Yeah. I feel it writes how a lawyer or politician would. That's why I think having a personal opinion and pinning your flag to a mast will become more important if (as?) the internet gets flooded with this kind of speak.
For a few months I was more interested in creating faceless YouTube channels and videos than personal branded talking head ones. Now looking at all the AI that helps people churn out this stuff I'm leaning back towards personal branding and having strong opinions.
Indeed.
Also... If you consider it largely feeds off whatever's on the internet, even a version capable of scouring current data would potentially suffer from another issue that should be interesting for writers.
Basically, it would still need input sources to work...
So if everyone stopped writing (because of AI supposedly replacing their jobs), its usefulness would quickly get diluted. It would theoretically have less and less original content to draw from, especially on more current topics. In a world where everyone used it to create content (just being hypothetical), it would essentially be recycling its own inputs.

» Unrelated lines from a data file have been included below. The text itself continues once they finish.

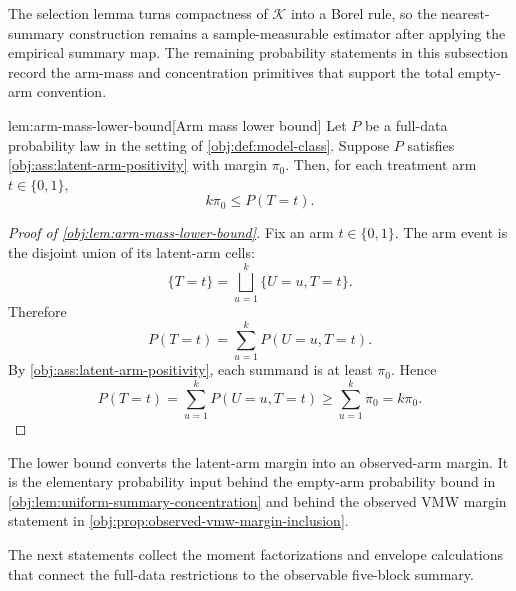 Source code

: \documentclass[11pt]{article}
\begin{document}
The selection lemma turns compactness of \(\mathcal K\) into a Borel rule, so the nearest-summary construction remains a sample-measurable estimator after applying the empirical summary map. The remaining probability statements in this subsection record the arm-mass and concentration primitives that support the total empty-arm convention.

\begin{lemmav}{lem:arm-mass-lower-bound}[Arm mass lower bound]
Let \(P\) be a full-data probability law in the setting of \cref{obj:def:model-class}. Suppose \(P\) satisfies \cref{obj:ass:latent-arm-positivity} with margin \(\pi_0\). Then, for each treatment arm \(t\in\{0,1\}\),
\[
k\pi_0 \le P(T=t).
\]
\end{lemmav}

\begin{proof}[Proof of \cref{obj:lem:arm-mass-lower-bound}]
Fix an arm \(t\in\{0,1\}\). The arm event is the disjoint union of its latent-arm cells:
\[
\{T=t\}=\bigsqcup_{u=1}^k \{U=u,T=t\}.
\]
Therefore
\[
P(T=t)=\sum_{u=1}^k P(U=u,T=t).
\] %
By \cref{obj:ass:latent-arm-positivity}, each summand is at least \(\pi_0\). Hence
\[
P(T=t)
=\sum_{u=1}^k P(U=u,T=t)
\ge \sum_{u=1}^k \pi_0
=k\pi_0 .
\] %
\end{proof}

The lower bound converts the latent-arm margin into an observed-arm margin. It is the elementary probability input behind the empty-arm probability bound in \cref{obj:lem:uniform-summary-concentration} and behind the observed VMW margin statement in \cref{obj:prop:observed-vmw-margin-inclusion}.

The next statements collect the moment factorizations and envelope calculations that connect the full-data restrictions to the observable five-block summary.
\end{document}
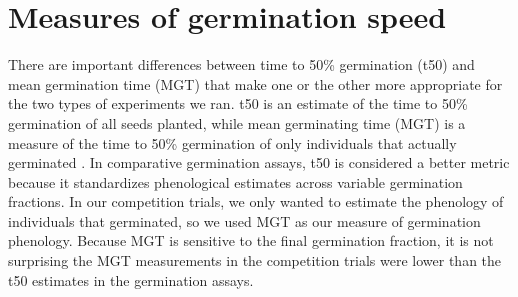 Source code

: \documentclass{article}[11pt]
\begin{document}
\section*{Measures of germination speed}
There are important differences between time to 50\% germination (t50) and mean germination time (MGT) that make one or the other more appropriate for the two types of experiments we ran. t50 is an estimate of the time to 50\% germination of all seeds planted, while mean germinating time (MGT) is a measure of the time to 50\% germination of only individuals that actually germinated \citep{Soltani:2015aa}. In comparative germination assays, t50 is considered a better metric because it standardizes phenological estimates across variable germination fractions. In our competition trials, we only wanted to estimate the phenology of individuals that germinated, so we used MGT as our measure of germination phenology. Because MGT is sensitive to the final germination fraction, it is not surprising the MGT measurements in the competition trials  were lower than the t50 estimates in the germination assays.


\end{document}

Therefore at least some human content creators would need to be out there creating those inputs to keep it working, right? If this didn't happen by default, then the value of high quality human writing would shoot up in response, if even just for a declining number of well paid specialists.
(I'm certainly no expert on this stuff so very possible I'm missing a lot here. I also realize it will inevitably improve a lot over time. Just thinking outloud.)
My impression as far as writers go, though, would be to either:
1) Become a very specialized kind of writer creating extremely original content (or very opinionated, as you say)... The more nuanced your ideas, the more valuable your skillset as a writer should be -- assuming we don't just all happily fall forward into a world of vanilla filler content reminding us that "it's important to remember to be nice to other people."
(If the last 5 years are any indication, I think humans will naturally push back on that.)
Or 2) Become very skilled at using this technology in high leverage ways so people will pay you big money to use it (this is where I think there are big opportunities right now). Regardless of how it's incorporated into the internet, there are plenty of valuable use cases that anyone who knows how to use it well can start capitalizing on right now.
Another thing I keep thinking about is that even people who use it to create content or copy will need to understand what makes good content or copy. How else would you know enough to edit and improve upon what it produced, or whether it was good enough to use as is?
If everyone depended on the AI, the world's writing skills would suffer as a whole. Hence making top notch writing skills in a human very scarce and therefore (once again) in high demand?
A lot to think about.
I do want to spend some time actually learning how to use this stuff. Hard to say what the future will look like but certainly a lot of economic potential here. And if we can produce amazing things without it, what can we produce by leveraging it?
Crazy to think we're just seeing the beginning.